Sony isn't necessarily the ones getting that profit though, even if that's an accurate tally of the component and construction costs. A large chunk of it will go to the retail store you buy it from.
A price cut would be so depressing. More people would be wondering why they're mostly playing PSP games, why you can't play PS1 games, and why the browser sucks at refreshing. I see that people are enjoying Vita games. Yay.
I own a Vita. I enjoy it but I can't really convince anyone else to buy any of the available games. They're waiting for the must buys. The good news is that they will buy one at the current price. At least have a game and soak up all the people who are willing to pay for it first.
A price cut? No. They shouldn't of even launched the product. It was dead even before it launched. They should shut the whole thing down and restructure their mobile games effort around the Android platform. Why would any developer give a damn about the Vita platform? Exactly, since they don't. Sony mobile phones is already in a whole world of pain and its confusing to have multiple branding messages out there.
I'm not sure why people want Vita to be Android based. I'm already had my Android phone and don't think I really need another Android device just for better gaming experience. I buy my mobile phone for phone and social contact. I will buy Vita and 3DS for playing games. That's the reasons why phone and dedicate gaming machine exist. Why developer give a damn about Vita platform? I don't know, but I don't think that is the real problem. Because, 3DS also have their own platform and still sell just fine. As everyone said, its platform or price are not the problem here, the real problem Sony need to fix and fast is their lack of killing apps. Throw Monster Hunter, Call of Duty or Metal Gears to the system and people will stop complaining about platform, memory, price or whatsoever.
some people will buy separate portable gaming and phone products. the vast majority will not. T K is absolutely right. add smartphone functionality or prepare to die.
Why do you like Android OS on the Vita? The Vita is getting more and more like a smartphone everyday. They added Skype to it this week and I'm sure the PlayStation Suite will allow more apps to be developed by anybody that knows c#. No this isn't for everybody, but for people who want to play real games on the go the Vita's for you.

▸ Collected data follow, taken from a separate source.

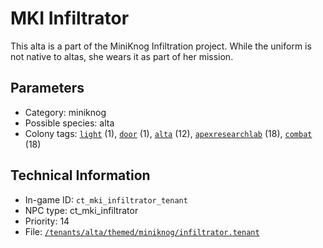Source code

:# MKI Infiltrator

This alta is a part of the MiniKnog Infiltration project. While the uniform is not native to altas, she wears it as part of her mission.

## Parameters

- Category: miniknog
- Possible species: alta
- Colony tags: [`light`](https://ceterai.github.io/MyEnternia/Wiki/Tags/Light) (1), [`door`](https://ceterai.github.io/MyEnternia/Wiki/Tags/Door) (1), [`alta`](https://ceterai.github.io/MyEnternia/Wiki/Tags/Alta) (12), [`apexresearchlab`](https://ceterai.github.io/MyEnternia/Wiki/Tags/Apexresearchlab) (18), [`combat`](https://ceterai.github.io/MyEnternia/Wiki/Tags/Combat) (18)

## Technical Information

- In-game ID: `ct_mki_infiltrator_tenant`
- NPC type: ct_mki_infiltrator
- Priority: 14
- File: [`/tenants/alta/themed/miniknog/infiltrator.tenant`](https://github.com/Ceterai/Enternia/blob/main/tenants/alta/themed/miniknog/infiltrator.tenant)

The Vita is a bargain at $250-300, I would have paid more honestly. I would happily but a rev2 product with haptic feedback. Those who say there aren't games for it aren't looking hard enough. I don't think a portable's success hinges on a spectacular launch anyways. I'm totally satisfied with my launch titles and I look forward with optimism for more.
The 3DS is something you buy to shut your kids up, the cheaper the better. The Vita is solid and Sony would be wise to wait out the whiners and just continue to deliver the goods.
I agree with you Will. I am happy with my Vita also. You know that with any new console launch there is going to be some delay in games so all the whining that people do needs to stop. I agree also the 3DS is something for kids and the Vita is for teens and adults who want to play a console quality game while they are on the road or waiting in line for a cup of coffee. Some people say that why do you need a Vita when you got a PS3 because the fact is that we want a console quality experience on the go. It's not for everybody but for lots of people it is for them.
there was an article recently about how by the year 2014 smartphones will rival the Xbox 360 in terms of graphics. If this is true then theres gotta be some concerns for anyone buying a Vita Today in terms of longevity. Knowing smartphones though, they will probably screw up the controls, making even the simplest platformers a nightmare to play.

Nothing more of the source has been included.